How this calculator works
Most online mortgage calculators ask you to type in a property tax rate, an insurance estimate, and a utility bill, numbers most people don't know off the top of their head. This one starts from the actual numbers reported for the place you're looking at, then lets you adjust anything that doesn't match your situation.
Search for a ZIP, town, or county at the top of the calculator. The form pre-fills with that area's typical home price, typical rent, local property tax rate, and average utility bill for the state. The total updates as you change any field.
Monthly rent + renters insurance + utilities. Useful for comparing rent vs. buy honestly, since many rent calculators forget renters insurance and utilities.
Standard mortgage math (principal & interest) plus property tax, homeowners insurance, PMI when down payment is below 20%, and utilities.
No mortgage payment, but you still owe property tax, insurance, and utilities. Often the forgotten part of an all-cash purchase.
What is PMI, and when does it apply?
Private Mortgage Insurance (PMI) is a fee lenders add to the monthly payment when the down payment is less than 20% of the home price. It protects the lender, not you, against the higher risk of a smaller down payment. PMI typically runs about 0.3% to 1.5% of the loan balance per year.
This calculator automatically adds a PMI line when your down payment drops below 20%, using a default rate of 0.5%. You can adjust that rate to match a quote from your lender. The PMI line disappears when you raise the down payment to 20% or more.
How property tax is calculated
Property tax in the US is set locally by the town, county, or school district, and varies enormously across the country. The calculator uses the effective property tax rate: median annual property taxes paid by owner-occupants divided by median home value, expressed as a percent. A 1.8% effective rate on a $400,000 home is about $7,200 a year, or $600 a month.
hearthmap sources this from the Census ACS (B25103 / B25077) at the town, county, and state level. Effective rate captures what people actually pay regardless of how local assessment ratios or exemptions work. You can switch between % and $ in the calculator if you already know the dollar amount from a tax bill.
Where the data comes from
Pre-filled values come from public datasets that hearthmap already aggregates for the map:
- Home price. Zillow Home Value Index (ZHVI), a smoothed estimate of the typical mid-tier home value in each ZIP code, updated monthly.

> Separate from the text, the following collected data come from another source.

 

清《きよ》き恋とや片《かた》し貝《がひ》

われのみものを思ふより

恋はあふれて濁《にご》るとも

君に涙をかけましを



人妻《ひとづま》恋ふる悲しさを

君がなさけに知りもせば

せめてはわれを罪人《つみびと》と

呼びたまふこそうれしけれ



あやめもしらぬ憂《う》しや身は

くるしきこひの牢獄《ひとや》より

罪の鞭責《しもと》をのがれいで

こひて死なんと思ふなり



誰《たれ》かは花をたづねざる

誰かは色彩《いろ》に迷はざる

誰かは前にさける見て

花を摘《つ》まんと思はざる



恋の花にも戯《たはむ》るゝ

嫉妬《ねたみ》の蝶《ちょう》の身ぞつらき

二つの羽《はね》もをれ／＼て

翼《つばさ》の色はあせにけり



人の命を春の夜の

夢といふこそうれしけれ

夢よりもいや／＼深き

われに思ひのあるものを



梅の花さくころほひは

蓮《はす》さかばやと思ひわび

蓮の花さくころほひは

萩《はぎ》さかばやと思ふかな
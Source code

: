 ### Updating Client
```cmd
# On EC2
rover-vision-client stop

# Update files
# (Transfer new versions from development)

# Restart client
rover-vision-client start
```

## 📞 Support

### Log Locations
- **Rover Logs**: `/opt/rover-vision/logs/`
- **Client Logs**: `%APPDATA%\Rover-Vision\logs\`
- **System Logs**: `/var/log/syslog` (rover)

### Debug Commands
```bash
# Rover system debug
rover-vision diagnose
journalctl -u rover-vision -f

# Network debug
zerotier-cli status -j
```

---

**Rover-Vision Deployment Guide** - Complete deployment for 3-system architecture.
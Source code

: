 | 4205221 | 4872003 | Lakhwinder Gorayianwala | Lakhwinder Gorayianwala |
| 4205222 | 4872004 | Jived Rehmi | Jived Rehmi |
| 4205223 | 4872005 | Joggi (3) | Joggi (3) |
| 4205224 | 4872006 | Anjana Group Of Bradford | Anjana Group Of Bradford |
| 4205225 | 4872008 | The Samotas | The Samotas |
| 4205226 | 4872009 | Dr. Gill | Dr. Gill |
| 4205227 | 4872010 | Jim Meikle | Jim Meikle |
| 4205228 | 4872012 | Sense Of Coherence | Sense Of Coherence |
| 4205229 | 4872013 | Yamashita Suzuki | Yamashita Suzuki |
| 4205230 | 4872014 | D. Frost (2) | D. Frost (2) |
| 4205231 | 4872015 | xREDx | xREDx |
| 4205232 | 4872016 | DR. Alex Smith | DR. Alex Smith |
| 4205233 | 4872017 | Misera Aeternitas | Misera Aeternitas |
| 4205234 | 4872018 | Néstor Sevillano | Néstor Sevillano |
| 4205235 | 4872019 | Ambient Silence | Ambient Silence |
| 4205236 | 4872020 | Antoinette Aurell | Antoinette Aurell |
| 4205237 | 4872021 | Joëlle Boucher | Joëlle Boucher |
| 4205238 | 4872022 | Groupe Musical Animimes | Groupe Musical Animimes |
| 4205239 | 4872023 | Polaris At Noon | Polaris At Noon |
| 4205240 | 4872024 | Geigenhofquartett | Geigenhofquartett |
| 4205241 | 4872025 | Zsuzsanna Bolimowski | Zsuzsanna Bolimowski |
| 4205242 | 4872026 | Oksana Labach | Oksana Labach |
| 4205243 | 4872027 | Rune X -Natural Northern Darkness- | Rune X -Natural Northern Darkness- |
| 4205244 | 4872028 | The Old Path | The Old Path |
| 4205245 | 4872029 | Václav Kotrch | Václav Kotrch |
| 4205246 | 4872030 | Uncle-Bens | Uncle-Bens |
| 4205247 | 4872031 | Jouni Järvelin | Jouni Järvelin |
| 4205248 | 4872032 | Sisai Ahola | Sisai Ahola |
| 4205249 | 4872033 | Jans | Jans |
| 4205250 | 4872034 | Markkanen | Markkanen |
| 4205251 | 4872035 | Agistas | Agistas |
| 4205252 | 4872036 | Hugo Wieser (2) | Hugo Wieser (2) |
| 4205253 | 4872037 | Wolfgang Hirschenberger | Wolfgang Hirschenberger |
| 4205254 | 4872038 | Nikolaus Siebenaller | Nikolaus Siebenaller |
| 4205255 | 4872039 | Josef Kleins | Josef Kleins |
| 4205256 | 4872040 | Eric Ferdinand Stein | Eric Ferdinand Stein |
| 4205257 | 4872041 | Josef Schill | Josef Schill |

- Rent. Zillow Observed Rent Index (ZORI), the typical asking rent for an active rental listing, updated monthly.
- Property tax. Effective property tax rate computed from Census ACS (median taxes paid divided by median home value), tracked at the town, county, and state level.
- Utilities. State-level monthly average across electricity, gas, water, and internet, sourced from Ruby Home's 2024 utility bill survey.
- Homeowners insurance. Estimated at 0.35% of the home price per year, a common national rule of thumb. Replace with your own quote for accuracy.
Numbers are estimates for a typical home in the area, not a quote for any specific property. Your actual costs will depend on the home, your insurer, your lender, and your usage.
Comparing rent vs. buy
Most rent-vs-buy comparisons cheat by leaving out half the costs on each side. People compare a rent number against a principal-and-interest number and conclude the mortgage is "cheaper" without counting taxes, insurance, PMI, or utilities on the buy side, or renters insurance and utilities on the rent side.
This calculator is built so the totals are directly comparable. The Rent total includes renters insurance and utilities; the Finance total includes property tax, homeowners insurance, PMI, and utilities. Switch tabs and see the same monthly bill you'd actually pay.